Surf Trip Finder.
Surf Trip Finder.
A friend sent a joke into the surf group chat. Three hours later it was software.
The joke was a reel — some guy in Bali had automated his surf checks: good waves detected, villas found, trip package dropped into the group chat with dates. Funny. Except we surf North Devon, one of my closest friends lives there, and the group chat has the same standing question every week: is the weekend worth the drive?
First commit at five past midnight. By three in the morning the pipeline ran end to end: marine forecasts from three wave models, wind ensembles, tide extremes from two tide authorities, bank holidays — pulled twice a day, scored, and pushed to my phone as a WhatsApp-ready overview with a poll. One tap and the group chat gets its answer: Go, Worth it, Marginal, or Skip.

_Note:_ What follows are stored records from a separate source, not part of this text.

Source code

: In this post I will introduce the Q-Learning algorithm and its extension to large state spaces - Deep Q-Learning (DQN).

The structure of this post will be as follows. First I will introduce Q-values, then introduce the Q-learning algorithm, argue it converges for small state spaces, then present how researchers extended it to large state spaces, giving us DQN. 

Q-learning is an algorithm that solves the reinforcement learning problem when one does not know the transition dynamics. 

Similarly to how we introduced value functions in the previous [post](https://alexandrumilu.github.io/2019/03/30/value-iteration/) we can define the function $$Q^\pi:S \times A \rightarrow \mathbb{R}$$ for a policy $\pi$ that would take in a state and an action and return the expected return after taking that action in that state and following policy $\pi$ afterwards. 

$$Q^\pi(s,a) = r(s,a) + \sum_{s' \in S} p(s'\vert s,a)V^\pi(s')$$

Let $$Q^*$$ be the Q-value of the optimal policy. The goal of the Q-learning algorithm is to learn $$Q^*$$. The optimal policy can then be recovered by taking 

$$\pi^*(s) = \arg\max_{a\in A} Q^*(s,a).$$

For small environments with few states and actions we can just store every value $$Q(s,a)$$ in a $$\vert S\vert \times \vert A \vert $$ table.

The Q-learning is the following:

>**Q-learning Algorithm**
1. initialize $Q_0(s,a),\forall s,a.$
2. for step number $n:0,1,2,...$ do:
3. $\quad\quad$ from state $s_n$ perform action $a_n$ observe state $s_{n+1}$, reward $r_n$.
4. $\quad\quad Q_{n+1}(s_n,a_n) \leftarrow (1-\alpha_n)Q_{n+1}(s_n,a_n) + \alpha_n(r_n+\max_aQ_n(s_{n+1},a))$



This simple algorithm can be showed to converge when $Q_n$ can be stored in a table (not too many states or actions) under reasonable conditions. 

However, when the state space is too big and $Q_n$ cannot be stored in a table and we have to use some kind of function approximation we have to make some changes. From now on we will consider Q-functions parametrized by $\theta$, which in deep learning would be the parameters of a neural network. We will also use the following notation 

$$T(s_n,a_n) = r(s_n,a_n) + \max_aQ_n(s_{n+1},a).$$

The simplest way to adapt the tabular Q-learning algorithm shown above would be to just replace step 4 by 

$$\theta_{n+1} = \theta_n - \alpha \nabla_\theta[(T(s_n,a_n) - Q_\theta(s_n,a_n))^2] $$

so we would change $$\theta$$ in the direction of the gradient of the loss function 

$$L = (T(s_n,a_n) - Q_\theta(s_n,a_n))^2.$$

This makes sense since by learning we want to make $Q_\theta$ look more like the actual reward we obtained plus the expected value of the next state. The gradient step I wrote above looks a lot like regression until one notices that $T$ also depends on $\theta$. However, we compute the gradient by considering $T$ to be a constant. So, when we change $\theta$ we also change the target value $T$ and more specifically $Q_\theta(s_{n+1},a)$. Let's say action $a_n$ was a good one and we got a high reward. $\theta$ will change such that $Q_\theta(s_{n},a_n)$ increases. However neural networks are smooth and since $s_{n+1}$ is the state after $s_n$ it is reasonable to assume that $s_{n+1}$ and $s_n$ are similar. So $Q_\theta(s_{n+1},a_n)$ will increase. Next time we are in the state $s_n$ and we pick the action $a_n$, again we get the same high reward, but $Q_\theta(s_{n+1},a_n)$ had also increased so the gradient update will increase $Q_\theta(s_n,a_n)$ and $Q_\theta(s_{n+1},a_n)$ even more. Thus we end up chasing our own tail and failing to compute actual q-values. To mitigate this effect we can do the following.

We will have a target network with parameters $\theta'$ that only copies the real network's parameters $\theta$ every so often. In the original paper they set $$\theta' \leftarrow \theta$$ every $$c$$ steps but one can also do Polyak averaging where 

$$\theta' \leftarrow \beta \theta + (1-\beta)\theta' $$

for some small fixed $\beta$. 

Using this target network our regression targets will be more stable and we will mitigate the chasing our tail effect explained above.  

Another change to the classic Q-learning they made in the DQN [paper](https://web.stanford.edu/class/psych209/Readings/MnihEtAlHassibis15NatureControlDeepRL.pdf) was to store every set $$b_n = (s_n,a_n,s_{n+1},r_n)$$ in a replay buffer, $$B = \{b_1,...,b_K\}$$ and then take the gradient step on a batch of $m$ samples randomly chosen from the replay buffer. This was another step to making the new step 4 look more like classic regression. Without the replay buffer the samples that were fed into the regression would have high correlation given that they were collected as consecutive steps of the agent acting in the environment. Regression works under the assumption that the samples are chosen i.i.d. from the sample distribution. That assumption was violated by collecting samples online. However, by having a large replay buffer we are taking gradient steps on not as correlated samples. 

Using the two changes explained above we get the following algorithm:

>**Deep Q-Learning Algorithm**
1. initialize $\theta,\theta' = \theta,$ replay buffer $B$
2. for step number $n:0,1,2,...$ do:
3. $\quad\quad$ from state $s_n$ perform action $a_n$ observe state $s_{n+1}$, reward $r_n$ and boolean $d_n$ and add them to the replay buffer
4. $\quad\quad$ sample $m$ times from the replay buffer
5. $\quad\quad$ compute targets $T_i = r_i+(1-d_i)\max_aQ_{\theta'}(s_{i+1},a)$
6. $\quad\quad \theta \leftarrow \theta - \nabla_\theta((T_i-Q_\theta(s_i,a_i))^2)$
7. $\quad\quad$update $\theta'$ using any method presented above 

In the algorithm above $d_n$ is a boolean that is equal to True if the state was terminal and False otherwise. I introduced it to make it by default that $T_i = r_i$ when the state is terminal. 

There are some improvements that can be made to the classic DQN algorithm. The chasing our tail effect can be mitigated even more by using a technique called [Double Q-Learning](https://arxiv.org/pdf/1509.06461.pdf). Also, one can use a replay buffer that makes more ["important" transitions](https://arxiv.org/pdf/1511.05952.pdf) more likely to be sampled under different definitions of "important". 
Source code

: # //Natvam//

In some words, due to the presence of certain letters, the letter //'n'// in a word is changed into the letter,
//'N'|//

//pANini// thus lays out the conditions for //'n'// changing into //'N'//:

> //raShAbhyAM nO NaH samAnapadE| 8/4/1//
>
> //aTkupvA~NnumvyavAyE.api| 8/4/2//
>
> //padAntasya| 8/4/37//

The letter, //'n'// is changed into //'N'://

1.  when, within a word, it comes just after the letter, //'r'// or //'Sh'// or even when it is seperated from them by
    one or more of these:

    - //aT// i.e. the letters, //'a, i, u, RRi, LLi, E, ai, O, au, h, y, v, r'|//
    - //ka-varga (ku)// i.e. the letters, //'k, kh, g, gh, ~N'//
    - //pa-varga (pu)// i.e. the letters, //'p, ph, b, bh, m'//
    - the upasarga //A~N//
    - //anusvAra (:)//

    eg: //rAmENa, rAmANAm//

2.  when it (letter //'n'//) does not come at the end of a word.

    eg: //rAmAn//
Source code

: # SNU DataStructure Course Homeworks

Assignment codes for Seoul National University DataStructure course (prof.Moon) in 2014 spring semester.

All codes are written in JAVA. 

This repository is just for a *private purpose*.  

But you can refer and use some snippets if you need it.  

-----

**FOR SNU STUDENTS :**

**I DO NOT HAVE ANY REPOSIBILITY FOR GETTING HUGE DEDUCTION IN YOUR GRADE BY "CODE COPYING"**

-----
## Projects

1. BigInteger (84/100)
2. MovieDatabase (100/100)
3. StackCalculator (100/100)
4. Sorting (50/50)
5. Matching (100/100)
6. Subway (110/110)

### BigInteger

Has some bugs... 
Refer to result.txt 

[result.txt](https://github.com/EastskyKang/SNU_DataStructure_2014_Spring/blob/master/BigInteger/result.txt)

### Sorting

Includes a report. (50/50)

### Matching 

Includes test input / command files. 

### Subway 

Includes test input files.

The scoring is the real work. Every beach, every day, every ability tier gets a 0–100 score across wave-size fit, wind, swell period, tide window, safety, weather, daylight — with hard exclusions that zero a day out when the face height is beyond the tier or the wind turns onshore past twenty miles an hour. Four beaches share one offshore forecast; what separates them is spot logic — wind shelter, tide behaviour, who each break actually suits. On top sits a separate confidence rating: model agreement, run-to-run stability, wind-ensemble spread, lead time. The system tells you the call and how much to trust it.
Then the rest of the group woke up. One friend had moved to Australia — by late morning Sydney East was live. Another is in New York — Rockaway followed the same day. Adding a region is one JSON file: beaches, coordinates, timezone, holiday calendar. Zero engine changes. No servers either — the whole thing runs on scheduled workflows and commits its own state back to git.